- _EXERCISE AIM_: The response must contain every line below in which "buổi" appears.
*** SUPPLIED MATERIAL ***
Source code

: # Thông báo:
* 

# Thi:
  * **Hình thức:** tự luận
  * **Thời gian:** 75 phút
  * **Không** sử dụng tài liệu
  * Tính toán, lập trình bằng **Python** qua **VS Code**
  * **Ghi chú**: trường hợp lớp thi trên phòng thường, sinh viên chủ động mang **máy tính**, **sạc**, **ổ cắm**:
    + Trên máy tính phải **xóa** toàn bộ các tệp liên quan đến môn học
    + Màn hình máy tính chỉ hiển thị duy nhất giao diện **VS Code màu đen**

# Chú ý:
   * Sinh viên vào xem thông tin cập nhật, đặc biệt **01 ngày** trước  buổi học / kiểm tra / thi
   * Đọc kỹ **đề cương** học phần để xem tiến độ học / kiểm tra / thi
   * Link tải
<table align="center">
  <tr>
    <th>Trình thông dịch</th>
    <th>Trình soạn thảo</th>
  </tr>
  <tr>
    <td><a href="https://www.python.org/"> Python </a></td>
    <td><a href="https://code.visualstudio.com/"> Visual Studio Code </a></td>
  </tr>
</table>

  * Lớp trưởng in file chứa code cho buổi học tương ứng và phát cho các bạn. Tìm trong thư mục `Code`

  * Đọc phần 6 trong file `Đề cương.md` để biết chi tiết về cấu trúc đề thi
*** End of SUPPLIED MATERIAL ***
*** SUPPLIED MATERIAL ***
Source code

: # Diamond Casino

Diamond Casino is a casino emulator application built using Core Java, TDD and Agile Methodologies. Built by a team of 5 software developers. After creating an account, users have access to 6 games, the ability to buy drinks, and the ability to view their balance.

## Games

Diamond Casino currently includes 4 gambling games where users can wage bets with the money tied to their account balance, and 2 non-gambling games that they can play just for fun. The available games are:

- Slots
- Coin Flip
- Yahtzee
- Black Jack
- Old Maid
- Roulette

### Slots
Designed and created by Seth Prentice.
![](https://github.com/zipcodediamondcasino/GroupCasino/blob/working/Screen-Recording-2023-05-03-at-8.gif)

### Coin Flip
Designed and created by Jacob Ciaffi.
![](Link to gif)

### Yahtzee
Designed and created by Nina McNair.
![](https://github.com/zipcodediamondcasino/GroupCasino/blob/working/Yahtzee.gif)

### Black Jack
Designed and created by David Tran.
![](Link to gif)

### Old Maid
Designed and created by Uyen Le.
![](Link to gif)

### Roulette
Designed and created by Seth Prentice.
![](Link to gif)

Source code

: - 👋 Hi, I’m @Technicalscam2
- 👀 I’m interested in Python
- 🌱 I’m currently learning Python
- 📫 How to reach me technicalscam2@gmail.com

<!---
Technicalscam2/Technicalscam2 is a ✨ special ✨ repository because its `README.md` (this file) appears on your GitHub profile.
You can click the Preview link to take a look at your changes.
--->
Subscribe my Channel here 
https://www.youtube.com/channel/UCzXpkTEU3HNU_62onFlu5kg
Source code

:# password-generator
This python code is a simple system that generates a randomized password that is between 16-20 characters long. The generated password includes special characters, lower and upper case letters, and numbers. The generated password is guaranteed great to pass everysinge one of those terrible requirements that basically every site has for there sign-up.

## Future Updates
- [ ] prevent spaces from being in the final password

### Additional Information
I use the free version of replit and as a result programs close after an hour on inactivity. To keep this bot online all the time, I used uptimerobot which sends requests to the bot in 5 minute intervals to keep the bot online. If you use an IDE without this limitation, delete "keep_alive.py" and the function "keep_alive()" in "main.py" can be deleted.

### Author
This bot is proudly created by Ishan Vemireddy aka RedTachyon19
*** End of SUPPLIED MATERIAL ***
- _RESPONSE TO THE EXERCISE_:
   * Sinh viên vào xem thông tin cập nhật, đặc biệt **01 ngày** trước  buổi học / kiểm tra / thi
  * Lớp trưởng in file chứa code cho buổi học tương ứng và phát cho các bạn. Tìm trong thư mục `Code`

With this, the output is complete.